- WHAT NEEDS TO BE DONE
Every line from the first one in the data below through the line holding "At $\kH=\mu A$ the quadratic centre graph is" is to be written out exactly, with the pictures omitted.

- DATA PROVIDED

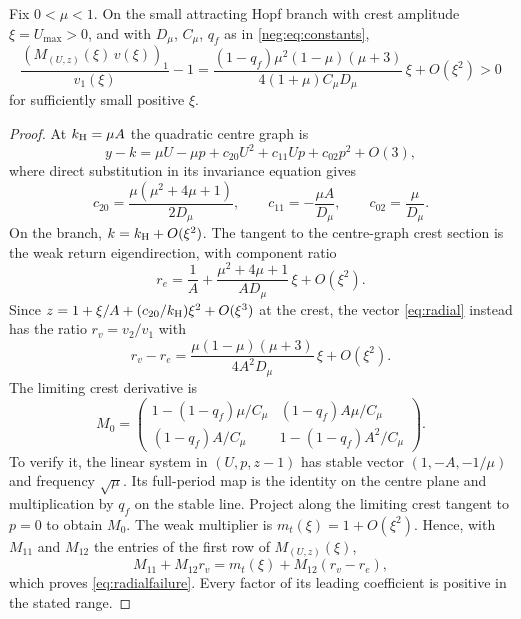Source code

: \begin{theorem}\label{thm:failed}
Fix $0<\mu<1$. On the small attracting Hopf branch with crest amplitude $\xi=U_{\max}>0$, and with $D_\mu$, $C_\mu$, $q_f$ as in \eqref{neg:eq:constants},
\begin{equation}\label{eq:radialfailure}
\frac{(M_{(U,z)}(\xi)\,v(\xi))_1}{v_1(\xi)}-1
=\frac{(1-q_f)\mu^2(1-\mu)(\mu+3)}
 {4(1+\mu)C_\mu D_\mu}\,\xi+O(\xi^2)>0
\end{equation}
for sufficiently small positive $\xi$.
\end{theorem}
\begin{proof}
At $\kH=\mu A$ the quadratic centre graph is
\begin{equation}\label{neg:eq:centregraph}
y-k=\mu U-\mu p+c_{20}U^2+c_{11}Up+c_{02}p^2+O(3),
\end{equation}
where direct substitution in its invariance equation gives
\begin{equation}\label{neg:eq:centrecoeff}
c_{20}=\frac{\mu(\mu^2+4\mu+1)}{2D_\mu},\qquad
c_{11}=-\frac{\mu A}{D_\mu},\qquad c_{02}=\frac\mu{D_\mu}.
\end{equation}
On the branch, $k=\kH+O(\xi^2)$. The tangent to the centre-graph crest section is the weak return eigendirection, with component ratio
\[
r_e=\frac1A+\frac{\mu^2+4\mu+1}{AD_\mu}\,\xi+O(\xi^2).
\]
Since $z=1+\xi/A+(c_{20}/\kH)\xi^2+O(\xi^3)$ at the crest, the vector \eqref{eq:radial} instead has the ratio $r_v=v_2/v_1$ with
\begin{equation}\label{neg:eq:mismatch}
r_v-r_e=\frac{\mu(1-\mu)(\mu+3)}{4A^2D_\mu}\,\xi+O(\xi^2).
\end{equation}
The limiting crest derivative is
\begin{equation}\label{neg:eq:Mzero}
M_0=\begin{pmatrix}
1-(1-q_f)\mu/C_\mu &(1-q_f)A\mu/C_\mu\\
(1-q_f)A/C_\mu &1-(1-q_f)A^2/C_\mu
\end{pmatrix}.
\end{equation}
To verify it, the linear system in $(U,p,z-1)$ has stable vector $(1,-A,-1/\mu)$ and frequency $\sqrt\mu$. Its full-period map is the identity on the centre plane and multiplication by $q_f$ on the stable line. Project along the limiting crest tangent to $p=0$ to obtain $M_0$.
The weak multiplier is $m_t(\xi)=1+O(\xi^2)$. Hence, with $M_{11}$ and $M_{12}$ the entries of the first row of $M_{(U,z)}(\xi)$,
\[
M_{11}+M_{12}r_v=m_t(\xi)+M_{12}(r_v-r_e),
\]
which proves \eqref{eq:radialfailure}. Every factor of its leading coefficient is positive in the stated range.
\end{proof}
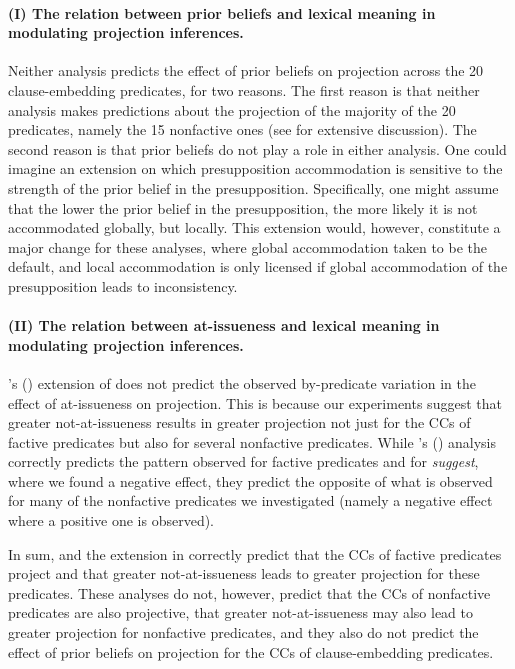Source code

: \documentclass[11pt,fleqn]{article}
\newcommand{\6}{\mbox{$[\hspace*{-.6mm}[$}}
\newcommand{\9}{\mbox{$]\hspace*{-.6mm}]$}}
\newcommand{\citetpos}[1]{\citeauthor{#1}'s (\citeyear{#1})}
\begin{document}
\paragraph{(I) The relation between prior beliefs and lexical meaning in modulating projection inferences.}
Neither analysis predicts the effect of prior beliefs on projection across the 20 clause-embedding predicates, for two reasons. The first reason is that neither analysis makes predictions about the projection of the majority of the 20 predicates, namely the 15 nonfactive ones (see \citealt{degen-tonhauser-language} for extensive discussion). The second reason is that prior beliefs do not play a role in either analysis. One could imagine an extension on which presupposition accommodation is sensitive to the strength of the prior belief in the presupposition. Specifically, one might assume that the lower the prior belief in the presupposition, the more likely it is not accommodated globally, but locally. This extension would, however, constitute a major change for these analyses, where global accommodation taken to be the default, and local accommodation is only licensed if global accommodation of the presupposition leads to inconsistency.

\paragraph{(II) The relation between at-issueness and lexical meaning in modulating projection inferences.} \citetpos{djaerv-bacovcin2020} extension of \cite{heim83} does not predict the observed by-predicate variation in the effect of at-issueness on projection. This is because our experiments suggest that greater not-at-issueness results in greater projection not just for the CCs of factive predicates but also for several nonfactive predicates. While \citetpos{djaerv-bacovcin2020} analysis correctly predicts the pattern observed for factive predicates and for {\em suggest}, where we found a negative effect, they predict the opposite of what is observed for many of the nonfactive predicates we investigated (namely a negative effect where a positive one is observed).

\bigskip

In sum, \cite{heim83} and the extension in \cite{djaerv-bacovcin2020} correctly predict that the CCs of factive predicates project and that greater not-at-issueness leads to greater projection for these predicates. These analyses do not, however, predict that the CCs of nonfactive predicates are also projective, that greater not-at-issueness may also lead to greater projection for nonfactive predicates, and they also do not predict the effect of prior beliefs on projection for the CCs of clause-embedding predicates.
\end{document}
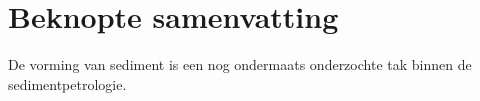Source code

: \chapter{Beknopte samenvatting}

De vorming van sediment is een nog ondermaats onderzochte tak binnen de sedimentpetrologie. %



\instructionsabstract

\cleardoublepage

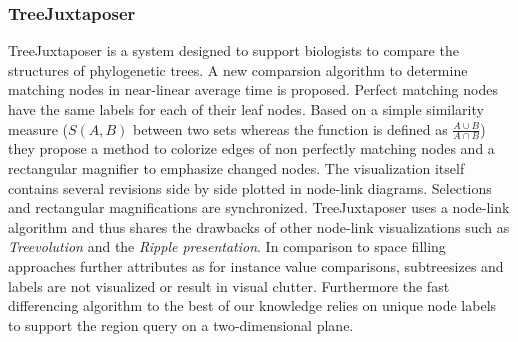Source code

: 



\subsubsection{TreeJuxtaposer\cite{munzner2003treejuxtaposer}}
TreeJuxtaposer is a system designed to support biologists to compare the structures of phylogenetic trees. A new comparsion algorithm to determine matching nodes in near-linear average time is proposed. Perfect matching nodes have the same labels for each of their leaf nodes. Based on a simple similarity measure ($S(A,B)$ between two sets whereas the function is defined as $\frac{A \cup B}{A \cap B}$) they propose a method to colorize edges of non perfectly matching nodes and a rectangular magnifier to emphasize changed nodes. The visualization itself contains several revisions side by side plotted in node-link diagrams. Selections and rectangular magnifications are synchronized. TreeJuxtaposer uses a node-link algorithm and thus shares the drawbacks of other node-link visualizations such as \emph{Treevolution} and the \emph{Ripple presentation}. In comparison to space filling approaches further attributes as for instance value comparisons, subtreesizes and labels are not visualized or result in visual clutter. Furthermore the fast differencing algorithm to the best of our knowledge relies on unique node labels to support the region query on a two-dimensional plane.


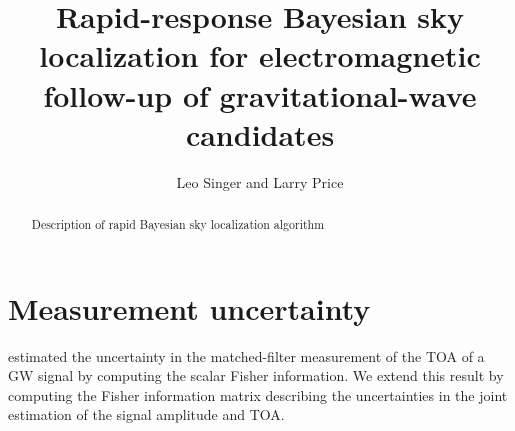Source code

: \documentclass{iopart}
\begin{document}
\title[Rapid-response Bayesian sky localization]{Rapid-response Bayesian sky localization for electromagnetic follow-up of gravitational-wave candidates}
\author{Leo Singer and Larry Price}
\address{LIGO Laboratory, California Institute of Technology, Pasadena, CA 91125, USA}

\begin{abstract}
Description of rapid Bayesian sky localization algorithm
\end{abstract}

\section{Measurement uncertainty}
\cite{fairhurst:2009} estimated the uncertainty in the matched-filter measurement of the \ac{TOA} of a \ac{GW} signal by computing the scalar Fisher information.  We extend this result by computing the Fisher information matrix describing the uncertainties in the joint estimation of the signal amplitude and \ac{TOA}.
\end{document}
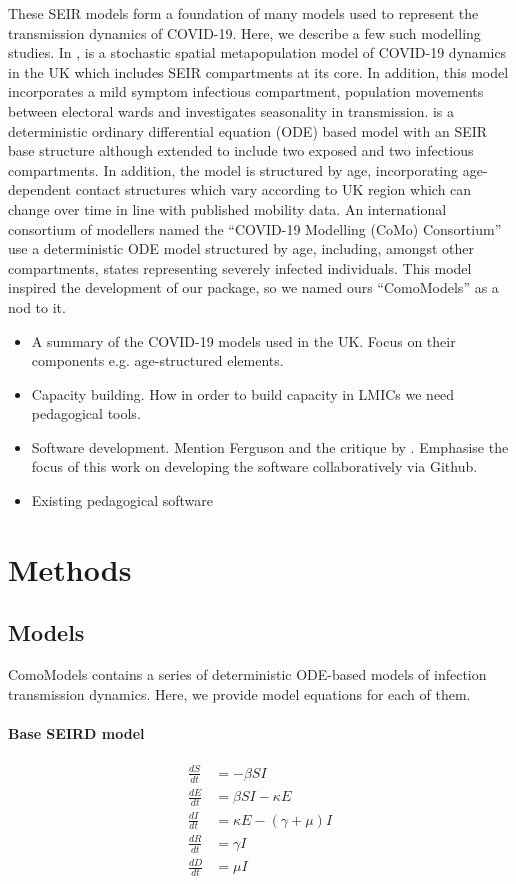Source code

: \documentclass[]{article}
\begin{document}
These SEIR models form a foundation of many models used to represent the transmission dynamics of COVID-19. Here, we describe a few such modelling studies.  In \cite{danon2020spatial}, is a stochastic spatial metapopulation model of COVID-19 dynamics in the UK which includes SEIR compartments at its core. In addition, this model incorporates a mild symptom infectious compartment, population movements between electoral wards and investigates seasonality in transmission. \cite{birrell2021real} is a deterministic ordinary differential equation (ODE) based model with an SEIR base structure although extended to include two exposed and two infectious compartments. In addition, the model is structured by age, incorporating age-dependent contact structures which vary according to UK region which can change over time in line with published mobility data. An international consortium of modellers named the ``COVID-19 Modelling (CoMo) Consortium'' \citep{aguas2020modelling} use a deterministic ODE model structured by age, including, amongst other compartments, states representing severely infected individuals. This model inspired the development of our package, so we named ours ``ComoModels'' as a nod to it.



\begin{itemize}
	\item A summary of the COVID-19 models used in the UK. Focus on their components e.g. age-structured elements.
	\item Capacity building. How in order to build capacity in LMICs we need pedagogical tools.
	\item Software development. Mention Ferguson and the critique by \cite{horner2020software}. Emphasise the focus of this work on developing the software collaboratively via Github.
	\item Existing pedagogical software
\end{itemize}

\section{Methods}
\subsection{Models}
ComoModels contains a series of deterministic ODE-based models of infection transmission dynamics. Here, we provide model equations for each of them.

\paragraph{Base SEIRD model}
\begin{align}
\frac{dS}{dt} &= - \beta S I\\
\frac{dE}{dt} &= \beta S I - \kappa E\\
\frac{dI}{dt} &= \kappa E - (\gamma + \mu) I\\
\frac{dR}{dt} &= \gamma I\\
\frac{dD}{dt} &= \mu I
\end{align}
\end{document}
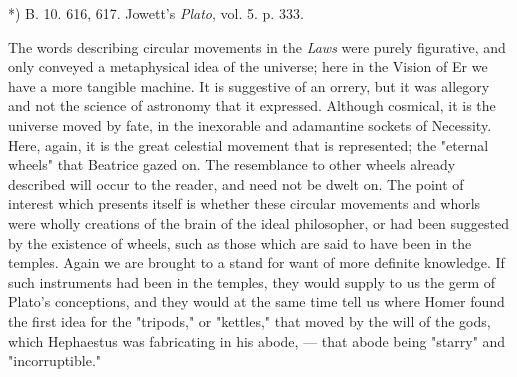 \documentclass[a4paper, 11pt, oneside, polutonikogreek, english]{article}
\begin{document}
*) B. 10. 616, 617. Jowett's \emph{Plato}, vol. 5. p. 333.

The words describing circular movements in the \emph{Laws} were purely figurative, and only conveyed a metaphysical idea of the universe; here in the Vision of Er we have a more tangible machine. It is suggestive of an orrery, but it was allegory and not the science of astronomy that it expressed. Although cosmical, it is the universe moved by fate, in the inexorable and adamantine sockets of Necessity. Here, again, it is the great celestial movement that is represented; the "eternal wheels" that Beatrice gazed on. The resemblance to other wheels already described will occur to the reader, and need not be dwelt on. The point of interest which presents itself is whether these circular movements and whorls were wholly creations of the brain of the ideal philosopher, or had been suggested by the existence of wheels, such as those which are said to have been in the temples. Again we are brought to a stand for want of more definite knowledge. If such instruments had been in the temples, they would supply to us the germ of Plato's conceptions, and they would at the same time tell us where Homer found the first idea for the "tripods," or "kettles," that moved by the will of the gods, which Hephaestus was fabricating in his abode, --- that abode being "starry" and "incorruptible."
\end{document}
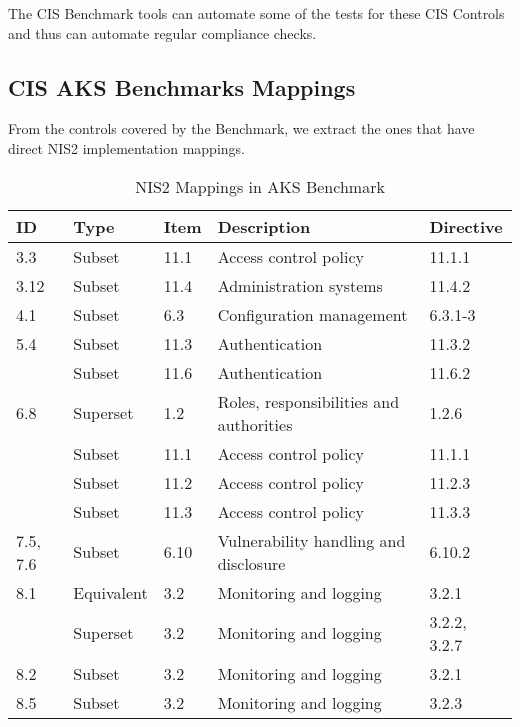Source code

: \pagebreak

The CIS Benchmark tools can automate some of the tests for these CIS Controls and thus can automate regular compliance checks.

\subsection{CIS AKS Benchmarks Mappings}

From the controls covered by the Benchmark, we extract the ones that have direct NIS2 implementation mappings.

\begin{table}[ht]
  \caption{NIS2 Mappings in AKS Benchmark}
    \begin{tabular}{| l | l | l | l | l |}
    \hline
    ID & Type & Item & Description & Directive \\
    \hline\hline
    3.3 & Subset & 11.1 & Access control policy & 11.1.1 \\
    \hline
    3.12 & Subset & 11.4 & Administration systems & 11.4.2 \\
    \hline
    4.1 & Subset & 6.3 & Configuration management & 6.3.1-3 \\
    \hline
    5.4 & Subset & 11.3 & Authentication & 11.3.2 \\
    \hline
    & Subset & 11.6 & Authentication & 11.6.2 \\
    \hline
    6.8 & Superset & 1.2 & Roles, responsibilities and authorities & 1.2.6 \\
    \hline
    & Subset & 11.1 & Access control policy & 11.1.1 \\
    \hline
    & Subset & 11.2 & Access control policy & 11.2.3 \\
    \hline
    & Subset & 11.3 & Access control policy & 11.3.3 \\
    \hline
    7.5, 7.6 & Subset & 6.10 & Vulnerability handling and disclosure & 6.10.2 \\
    \hline
    8.1 & Equivalent & 3.2 & Monitoring and logging & 3.2.1 \\
    \hline
    & Superset & 3.2 & Monitoring and logging & 3.2.2, 3.2.7 \\
    \hline
    8.2 & Subset & 3.2 & Monitoring and logging & 3.2.1 \\
    \hline
    8.5 & Subset & 3.2 & Monitoring and logging & 3.2.3 \\
    \hline
    \end{tabular}%
  \label{tab:aksMapping}%
\end{table}%

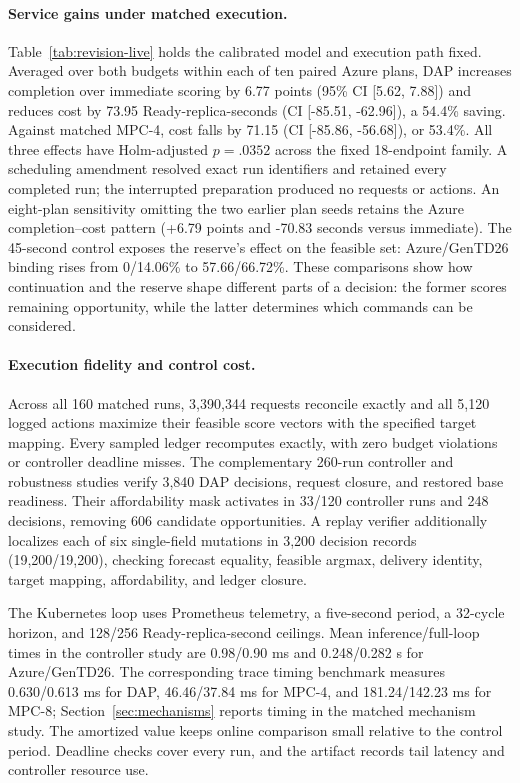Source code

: \documentclass[acmsmall,screen,review,anonymous]{acmart}
\begin{document}


\paragraph{Service gains under matched execution.}
Table~\ref{tab:revision-live} holds the calibrated model and execution path
fixed. Averaged over both budgets within each of ten paired Azure plans, DAP
increases completion over immediate scoring by 6.77 points (95\% CI
[5.62, 7.88]) and reduces cost by 73.95 Ready-replica-seconds (CI
[-85.51, -62.96]), a 54.4\% saving. Against matched MPC-4, cost falls by
71.15 (CI [-85.86, -56.68]), or 53.4\%. All three effects have
Holm-adjusted $p=.0352$ across the fixed 18-endpoint family. A scheduling amendment resolved exact run identifiers and retained every
completed run; the interrupted preparation produced no requests or actions.
An eight-plan sensitivity omitting the two earlier plan seeds retains the
Azure completion--cost pattern (+6.79 points and -70.83 seconds versus immediate).
The 45-second control exposes the reserve's effect on the feasible set:
Azure/GenTD26 binding rises from 0/14.06\% to 57.66/66.72\%.
These comparisons show how continuation and the reserve shape different
parts of a decision: the former scores remaining opportunity, while the
latter determines which commands can be considered.

\paragraph{Execution fidelity and control cost.}
Across all 160 matched runs, 3,390,344 requests reconcile exactly and all 5,120
logged actions maximize their feasible score vectors with the specified target
mapping. Every sampled ledger recomputes exactly, with zero budget violations
or controller deadline misses. The complementary 260-run controller and
robustness studies verify 3,840 DAP decisions, request closure, and restored
base readiness. Their affordability mask activates in 33/120 controller runs
and 248 decisions, removing 606 candidate opportunities. A replay verifier
additionally localizes each of six single-field mutations in 3,200 decision
records (19,200/19,200), checking forecast equality, feasible argmax, delivery
identity, target mapping, affordability, and ledger closure.

The Kubernetes loop uses Prometheus telemetry, a five-second period, a
32-cycle horizon, and 128/256 Ready-replica-second ceilings. Mean
inference/full-loop times in the controller study are 0.98/0.90 ms and
0.248/0.282 s for Azure/GenTD26. The corresponding trace timing benchmark
measures 0.630/0.613 ms for DAP, 46.46/37.84 ms for MPC-4, and
181.24/142.23 ms for MPC-8; Section~\ref{sec:mechanisms} reports timing in
the matched mechanism study. The amortized value keeps online comparison
small relative to the control period. Deadline checks cover every run, and
the artifact records tail latency and controller resource use.
\end{document}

- YOUR RESPONSE
Source code

: \begin{theorem}\label{thm:failed}
Fix $0<\mu<1$. On the small attracting Hopf branch with crest amplitude $\xi=U_{\max}>0$, and with $D_\mu$, $C_\mu$, $q_f$ as in \eqref{neg:eq:constants},
\begin{equation}\label{eq:radialfailure}
\frac{(M_{(U,z)}(\xi)\,v(\xi))_1}{v_1(\xi)}-1
=\frac{(1-q_f)\mu^2(1-\mu)(\mu+3)}
 {4(1+\mu)C_\mu D_\mu}\,\xi+O(\xi^2)>0
\end{equation}
for sufficiently small positive $\xi$.
\end{theorem}
\begin{proof}
At $\kH=\mu A$ the quadratic centre graph is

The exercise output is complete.